::: Data extracts
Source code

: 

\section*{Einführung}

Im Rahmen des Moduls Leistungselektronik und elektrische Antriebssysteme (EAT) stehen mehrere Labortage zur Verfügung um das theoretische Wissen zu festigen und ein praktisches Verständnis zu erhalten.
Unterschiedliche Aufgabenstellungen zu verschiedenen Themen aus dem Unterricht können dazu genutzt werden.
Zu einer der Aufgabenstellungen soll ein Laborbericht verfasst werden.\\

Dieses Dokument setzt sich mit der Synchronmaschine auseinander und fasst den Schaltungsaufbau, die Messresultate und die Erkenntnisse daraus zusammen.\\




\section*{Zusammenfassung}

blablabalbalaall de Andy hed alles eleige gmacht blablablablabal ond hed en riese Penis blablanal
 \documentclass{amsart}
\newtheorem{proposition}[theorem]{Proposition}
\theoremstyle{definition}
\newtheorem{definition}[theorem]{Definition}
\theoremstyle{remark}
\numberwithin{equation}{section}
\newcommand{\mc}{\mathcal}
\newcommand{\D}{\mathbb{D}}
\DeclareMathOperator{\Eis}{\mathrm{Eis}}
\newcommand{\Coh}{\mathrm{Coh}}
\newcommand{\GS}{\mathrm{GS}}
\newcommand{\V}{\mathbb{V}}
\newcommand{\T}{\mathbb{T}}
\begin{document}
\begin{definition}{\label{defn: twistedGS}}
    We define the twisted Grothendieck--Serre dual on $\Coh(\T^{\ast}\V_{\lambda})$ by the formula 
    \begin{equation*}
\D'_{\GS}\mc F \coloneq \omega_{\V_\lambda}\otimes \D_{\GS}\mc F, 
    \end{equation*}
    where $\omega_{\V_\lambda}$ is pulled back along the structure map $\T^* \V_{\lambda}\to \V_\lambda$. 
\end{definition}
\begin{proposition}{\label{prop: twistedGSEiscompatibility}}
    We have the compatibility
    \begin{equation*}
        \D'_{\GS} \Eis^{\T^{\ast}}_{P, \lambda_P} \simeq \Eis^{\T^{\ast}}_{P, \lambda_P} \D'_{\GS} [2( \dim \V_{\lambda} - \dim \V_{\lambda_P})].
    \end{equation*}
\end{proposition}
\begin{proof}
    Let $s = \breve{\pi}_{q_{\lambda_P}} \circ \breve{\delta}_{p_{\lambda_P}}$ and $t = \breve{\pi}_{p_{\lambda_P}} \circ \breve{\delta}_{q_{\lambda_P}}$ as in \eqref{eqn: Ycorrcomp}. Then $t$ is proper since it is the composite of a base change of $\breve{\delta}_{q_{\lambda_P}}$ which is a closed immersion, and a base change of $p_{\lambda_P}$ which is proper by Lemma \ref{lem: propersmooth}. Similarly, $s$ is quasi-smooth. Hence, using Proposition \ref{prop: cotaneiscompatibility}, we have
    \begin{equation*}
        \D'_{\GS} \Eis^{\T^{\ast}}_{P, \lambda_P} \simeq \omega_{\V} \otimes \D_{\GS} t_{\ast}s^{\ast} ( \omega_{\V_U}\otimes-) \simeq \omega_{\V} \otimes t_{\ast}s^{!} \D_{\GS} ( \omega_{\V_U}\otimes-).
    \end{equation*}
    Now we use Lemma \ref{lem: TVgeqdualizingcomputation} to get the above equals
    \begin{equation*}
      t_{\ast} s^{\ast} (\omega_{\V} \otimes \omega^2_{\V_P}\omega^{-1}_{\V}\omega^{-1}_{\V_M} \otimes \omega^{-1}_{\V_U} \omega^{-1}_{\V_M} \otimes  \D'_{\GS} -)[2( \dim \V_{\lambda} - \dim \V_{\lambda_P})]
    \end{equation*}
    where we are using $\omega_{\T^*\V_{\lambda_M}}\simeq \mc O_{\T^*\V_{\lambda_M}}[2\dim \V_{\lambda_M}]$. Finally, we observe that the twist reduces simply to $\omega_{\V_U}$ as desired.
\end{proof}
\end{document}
::::::
# Aim of the task:
For the string "label", return every line of the data where it appears.

# Solution to this exercise:
\begin{definition}{\label{defn: twistedGS}}
\begin{proposition}{\label{prop: twistedGSEiscompatibility}}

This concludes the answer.